N. Jonas Englund · Painter

About the Materials

PHOTOMONTAGE FROM STUDIO

I believe there is an intrinsic value in depicting subject matters using a proven craft-based painting tradition. I mainly utilize Baroque chiaroscuro techniques, a traditional oil painting method in multiple translucent layers. To work in a representational artform is exiting. It differs from photography, in that it can enhance selected parts, light and focus, precisely where needed. The world can be reconstructed in the way it is experienced, rather than simply recorded in the way it appears. It can, in that sense, become more “real” than reality itself.

In this pursuit of the sublime, as it were, art materials can play a significant role. Variations in properties of various pigments can project colors, with seemingly, an inner light. A glowing effect that reflect through thin glazes, creating a vivid sense of depth. Consequently, the choice of medium becomes pivotal, since the optical brilliance relies heavily on the properties of the oil. Factory refined linseed oil, used in contemporary tube paints and painting mediums, lack many of the qualities we see in works painted in pre-industrial times.
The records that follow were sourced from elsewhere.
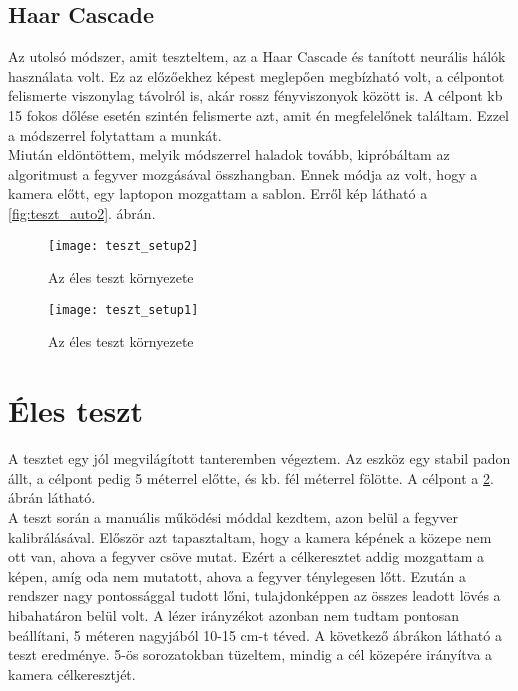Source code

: \subsection*{Haar Cascade}
Az utolsó módszer, amit teszteltem, az a Haar Cascade és tanított neurális hálók használata volt. Ez az előzőekhez képest meglepően megbízható volt, a célpontot felismerte viszonylag távolról is, akár rossz fényviszonyok között is. A célpont kb 15 fokos dőlése esetén szintén felismerte azt, amit én megfelelőnek találtam. Ezzel a módszerrel folytattam a munkát. \\

Miután eldöntöttem, melyik módszerrel haladok tovább, kipróbáltam az algoritmust a fegyver mozgásával összhangban. Ennek módja az volt, hogy a kamera előtt, egy laptopon mozgattam a sablon. Erről kép látható a \ref{fig:teszt_auto2}. ábrán.

\pagebreak

\begin{figure}[h!]
	\centering
	\texttt{[image: teszt\_setup2]}
	\caption{Az éles teszt környezete}
	\label{fig:teszt_teszt_setup1}
\end{figure}

\begin{figure}[h!]
	\centering
	\texttt{[image: teszt\_setup1]}
	\caption{Az éles teszt környezete}
	\label{fig:teszt_teszt_setup2}
\end{figure}

\pagebreak

\section{Éles teszt}
A tesztet egy jól megvilágított tanteremben végeztem. Az eszköz egy stabil padon állt, a célpont pedig 5 méterrel előtte, és kb. fél méterrel fölötte. A célpont a \ref{fig:teszt_teszt_setup2}. ábrán látható.\\

A teszt során a manuális működési móddal kezdtem, azon belül a fegyver kalibrálásával. Először azt tapasztaltam, hogy a kamera képének a közepe nem ott van, ahova a fegyver csöve mutat. Ezért a célkeresztet addig mozgattam a képen, amíg oda nem mutatott, ahova a fegyver ténylegesen lőtt. Ezután a rendszer nagy pontossággal tudott lőni, tulajdonképpen az összes leadott lövés a hibahatáron belül volt. A lézer irányzékot azonban nem tudtam pontosan beállítani, 5 méteren nagyjából 10-15 cm-t téved. A következő ábrákon látható a teszt eredménye. 5-ös sorozatokban tüzeltem, mindig a cél közepére irányítva a kamera célkeresztjét. \\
It is hard to find written accounts of methods used by Masters of old. They guarded their professional secrets carefully and rarely put anything on paper. However, though experimentation, diligent research, and selected source materials, I have managed to recreate historical artists’ materials, mostly through manual production methods. Beside the superior permanency — a visit to any reputable art museum will make that apparent — this also facilitates working in an environmentally sound way, without the necessity for nocuous solvents. This, provided that one avoid the more toxic pigments painters of the past often depended on.